Last year, Spark announced it was teaming up with Kiwi NBA player Steven Adams on a project dubbed ‘The Boroughs’ which would see it partner up with Auckland City Council to open five high-tech basketball courts. And today Spark and the Ōtara-Papatoetoe local board started construction on the first court at Otamariki Park in South Auckland.
The five courts will be spread across North, East, West, South and Central Auckland and each will be paired with a famous sister court in the US, with Otamariki Park’s sister court being Rucker Park, the original home of pick-up-ball in the US, according to a Spark release. The new courts will also be kitted out with new interactive technology.
The others will be:
- The Cage, Manhattan – sister court to Victoria Park in Central Auckland
- Downtown Courts, OKC – sister court to Avondale Central Reserve in West Auckland
- The Hole, Brooklyn – sister court to Pt England Reserve in East Auckland
- Venice Beach, LA – sister court to Hooton Reserve in the North Shore
The move is a bid to get Spark connected with young Aucklanders, a group it struggled to reach in the Telecom days.
Spark chief executive for home, mobile and business Chris Quin says ‘The Boroughs’ is a major project for Spark and has been a huge talking point around Auckland since it was announced.
“With construction now underway on the first court, ‘Spark Boroughs’ is really starting to come to life for the community – and we can’t wait to see locals in South Auckland out on the court showing us what they can do, developing their skills and making their community proud.”
— Spark Boroughs (@SparkBoroughs) March 26, 2015
Quin says the project will give people the opportunity express themselves, to get behind their borough and to take pride in their community – just as streetball has done in the US.
He is already expecting big things from the South Auckland Borough at Otamariki Park.
“Basketball’s profile and popularity is really on the rise in this area so we know the local community in South Auckland will represent their borough in a big way.
Each court will be a Spark Wifi hotspot. Interactive technology will also be incorporated into each of the courts, which is looking to be a world first. It is not entirely clear what this technology is at present but it will most likely be for capturing game play to share through social media.

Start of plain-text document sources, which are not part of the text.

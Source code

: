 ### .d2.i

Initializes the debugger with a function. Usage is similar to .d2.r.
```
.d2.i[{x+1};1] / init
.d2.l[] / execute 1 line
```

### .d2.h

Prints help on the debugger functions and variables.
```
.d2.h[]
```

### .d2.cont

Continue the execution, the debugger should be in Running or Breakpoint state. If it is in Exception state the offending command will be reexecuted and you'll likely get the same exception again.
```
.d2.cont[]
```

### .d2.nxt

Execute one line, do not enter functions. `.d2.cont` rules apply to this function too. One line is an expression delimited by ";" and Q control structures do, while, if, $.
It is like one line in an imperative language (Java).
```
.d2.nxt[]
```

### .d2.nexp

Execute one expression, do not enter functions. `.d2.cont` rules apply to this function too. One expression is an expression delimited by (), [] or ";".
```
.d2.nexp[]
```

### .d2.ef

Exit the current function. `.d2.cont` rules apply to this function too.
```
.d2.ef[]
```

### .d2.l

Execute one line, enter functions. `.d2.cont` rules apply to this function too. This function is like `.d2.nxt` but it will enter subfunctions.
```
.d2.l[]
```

Full control off the courts will be given to the communities they reside in. And local players will be able to organise games and tournaments as they wish.
Spark, along with its agencies Dynamo, Touchcast and Sherson Willis, has been working closely with Auckland Council and local boards for close to two years on this project.

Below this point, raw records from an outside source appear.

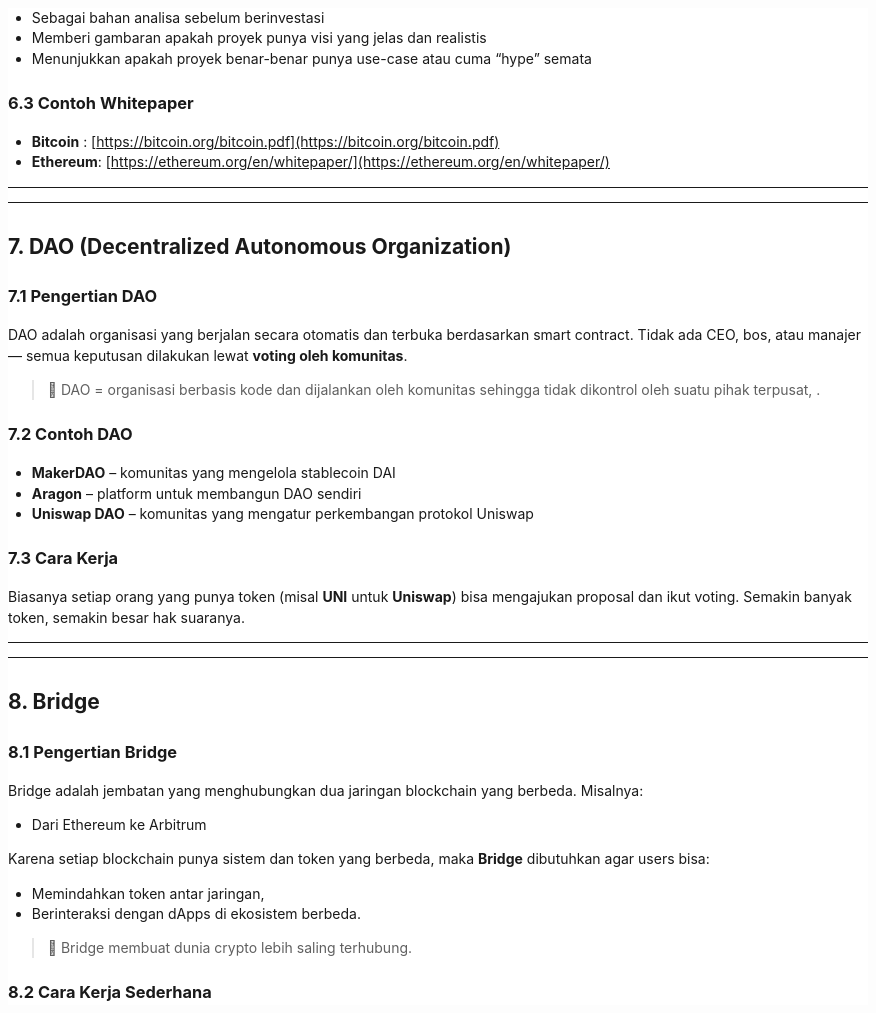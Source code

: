 - Sebagai bahan analisa sebelum berinvestasi
- Memberi gambaran apakah proyek punya visi yang jelas dan realistis
- Menunjukkan apakah proyek benar-benar punya use-case atau cuma “hype” semata

### 6.3 Contoh Whitepaper

- **Bitcoin** : [https://bitcoin.org/bitcoin.pdf](https://bitcoin.org/bitcoin.pdf)
- **Ethereum**: [https://ethereum.org/en/whitepaper/](https://ethereum.org/en/whitepaper/)

---
---

## 7. DAO (Decentralized Autonomous Organization)

### 7.1 Pengertian DAO

DAO adalah organisasi yang berjalan secara otomatis dan terbuka berdasarkan smart contract. Tidak ada CEO, bos, atau manajer — semua keputusan dilakukan lewat **voting oleh komunitas**.

> 🧠 DAO = organisasi berbasis kode dan dijalankan oleh komunitas sehingga tidak dikontrol oleh suatu pihak terpusat, .

### 7.2 Contoh DAO

- **MakerDAO** – komunitas yang mengelola stablecoin DAI
- **Aragon** – platform untuk membangun DAO sendiri
- **Uniswap DAO** – komunitas yang mengatur perkembangan protokol Uniswap

### 7.3 Cara Kerja

Biasanya setiap orang yang punya token (misal **UNI** untuk **Uniswap**) bisa mengajukan proposal dan ikut voting. Semakin banyak token, semakin besar hak suaranya.

---
---

## 8. Bridge

### 8.1 Pengertian Bridge

Bridge adalah jembatan yang menghubungkan dua jaringan blockchain yang berbeda. Misalnya:
- Dari Ethereum ke Arbitrum

Karena setiap blockchain punya sistem dan token yang berbeda, maka **Bridge** dibutuhkan agar users bisa:
- Memindahkan token antar jaringan,
- Berinteraksi dengan dApps di ekosistem berbeda.

> 🌉 Bridge membuat dunia crypto lebih saling terhubung.

### 8.2 Cara Kerja Sederhana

Otara-Papatoetoe local board chair Efeso Collins says the board’s partnership with Spark has taken its plans for the basketball court to a whole new level.
“Our Local Board Plan is focused on providing more parks and facilities that not only meet local needs but also encourage active and healthy lifestyles,” says Collins, “This is a unique resource for Otara and will put a smile on many faces so it’s great to see construction starting. Our young people are really excited to get out on the court and bust their moves. The project shows how local boards can achieve extraordinary initiatives with constructive business and community relationships. At the end of the day, we both share the same vision of getting our young people engaged, enthusiastic, and fostering their talents.”

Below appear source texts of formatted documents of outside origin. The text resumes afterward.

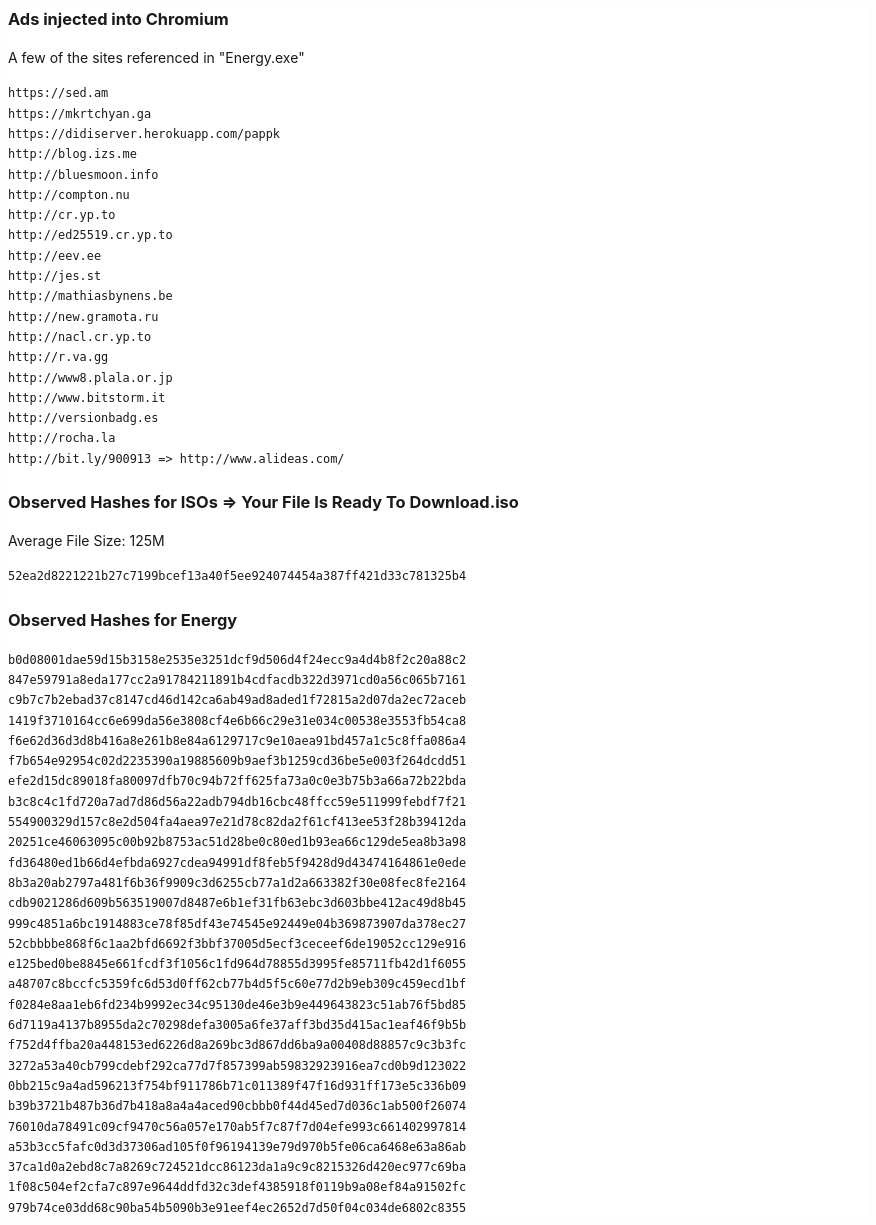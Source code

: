 ### Ads injected into Chromium

A few of the sites referenced in "Energy.exe"
```
https://sed.am
https://mkrtchyan.ga
https://didiserver.herokuapp.com/pappk
http://blog.izs.me
http://bluesmoon.info
http://compton.nu
http://cr.yp.to
http://ed25519.cr.yp.to
http://eev.ee
http://jes.st
http://mathiasbynens.be
http://new.gramota.ru
http://nacl.cr.yp.to
http://r.va.gg
http://www8.plala.or.jp
http://www.bitstorm.it
http://versionbadg.es
http://rocha.la
http://bit.ly/900913 => http://www.alideas.com/
```

### Observed Hashes for ISOs => Your File Is Ready To Download.iso

Average File Size: 125M

```
52ea2d8221221b27c7199bcef13a40f5ee924074454a387ff421d33c781325b4
```

### Observed Hashes for Energy

```
b0d08001dae59d15b3158e2535e3251dcf9d506d4f24ecc9a4d4b8f2c20a88c2
847e59791a8eda177cc2a91784211891b4cdfacdb322d3971cd0a56c065b7161
c9b7c7b2ebad37c8147cd46d142ca6ab49ad8aded1f72815a2d07da2ec72aceb
1419f3710164cc6e699da56e3808cf4e6b66c29e31e034c00538e3553fb54ca8
f6e62d36d3d8b416a8e261b8e84a6129717c9e10aea91bd457a1c5c8ffa086a4
f7b654e92954c02d2235390a19885609b9aef3b1259cd36be5e003f264dcdd51
efe2d15dc89018fa80097dfb70c94b72ff625fa73a0c0e3b75b3a66a72b22bda
b3c8c4c1fd720a7ad7d86d56a22adb794db16cbc48ffcc59e511999febdf7f21
554900329d157c8e2d504fa4aea97e21d78c82da2f61cf413ee53f28b39412da
20251ce46063095c00b92b8753ac51d28be0c80ed1b93ea66c129de5ea8b3a98
fd36480ed1b66d4efbda6927cdea94991df8feb5f9428d9d43474164861e0ede
8b3a20ab2797a481f6b36f9909c3d6255cb77a1d2a663382f30e08fec8fe2164
cdb9021286d609b563519007d8487e6b1ef31fb63ebc3d603bbe412ac49d8b45
999c4851a6bc1914883ce78f85df43e74545e92449e04b369873907da378ec27
52cbbbbe868f6c1aa2bfd6692f3bbf37005d5ecf3ceceef6de19052cc129e916
e125bed0be8845e661fcdf3f1056c1fd964d78855d3995fe85711fb42d1f6055
a48707c8bccfc5359fc6d53d0ff62cb77b4d5f5c60e77d2b9eb309c459ecd1bf
f0284e8aa1eb6fd234b9992ec34c95130de46e3b9e449643823c51ab76f5bd85
6d7119a4137b8955da2c70298defa3005a6fe37aff3bd35d415ac1eaf46f9b5b
f752d4ffba20a448153ed6226d8a269bc3d867dd6ba9a00408d88857c9c3b3fc
3272a53a40cb799cdebf292ca77d7f857399ab59832923916ea7cd0b9d123022
0bb215c9a4ad596213f754bf911786b71c011389f47f16d931ff173e5c336b09
b39b3721b487b36d7b418a8a4a4aced90cbbb0f44d45ed7d036c1ab500f26074
76010da78491c09cf9470c56a057e170ab5f7c87f7d04efe993c661402997814
a53b3cc5fafc0d3d37306ad105f0f96194139e79d970b5fe06ca6468e63a86ab
37ca1d0a2ebd8c7a8269c724521dcc86123da1a9c9c8215326d420ec977c69ba
1f08c504ef2cfa7c897e9644ddfd32c3def4385918f0119b9a08ef84a91502fc
979b74ce03dd68c90ba54b5090b3e91eef4ec2652d7d50f04c034de6802c8355
```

Kenny McFadden, Steven Adams’ long-time manager and mentor, says he is excited to bring streetball to the local community and can see it benefiting player development.
“Streetball tends to bring the community together. Sport as a whole is a vehicle for socialising and making new friends, and this project will give people of all ages, boys and girls – the opportunity to go out there and develop their skills, and enjoy sport for free,” he says “As a basketball talent scout and coach, I can see the younger age group really benefitting. They can play with their own age group and the seasoned ballers, and learn from them and develop their talent at a young age. It’s a great concept.”
When asked what the project meant to him, Steven Adams answered by saying: “It’s about giving back to the community, getting kids off the street and in to basketball”.
According to a release Spark expects the court at Otamariki Park to be completed in the coming months and is planning to roll out the remaining courts across Auckland before the end of this year.
Spark is pushing the project out through a dedicated website as well as an Instagram, Facebook and Twitter. More video content has also been added to the existing teasers, which had no paid media support.
The telco canned its All Blacks sponsorship in 2013 in favour of moving its money into areas where there was a bit more clear air. And at the time Kellie Nathan, who’s now at Pumpkin Patch, said: “For Telecom, the All Blacks sponsorship didn’t work. We didn’t feature strongly enough in our tracking as an All Blacks sponsor to get the attribution we needed to justify the investment. There are so many others involved who have done a lot of work to build up a presence. So rather than be one of many, we said ‘let’s own something and develop it from the grassroots up’.”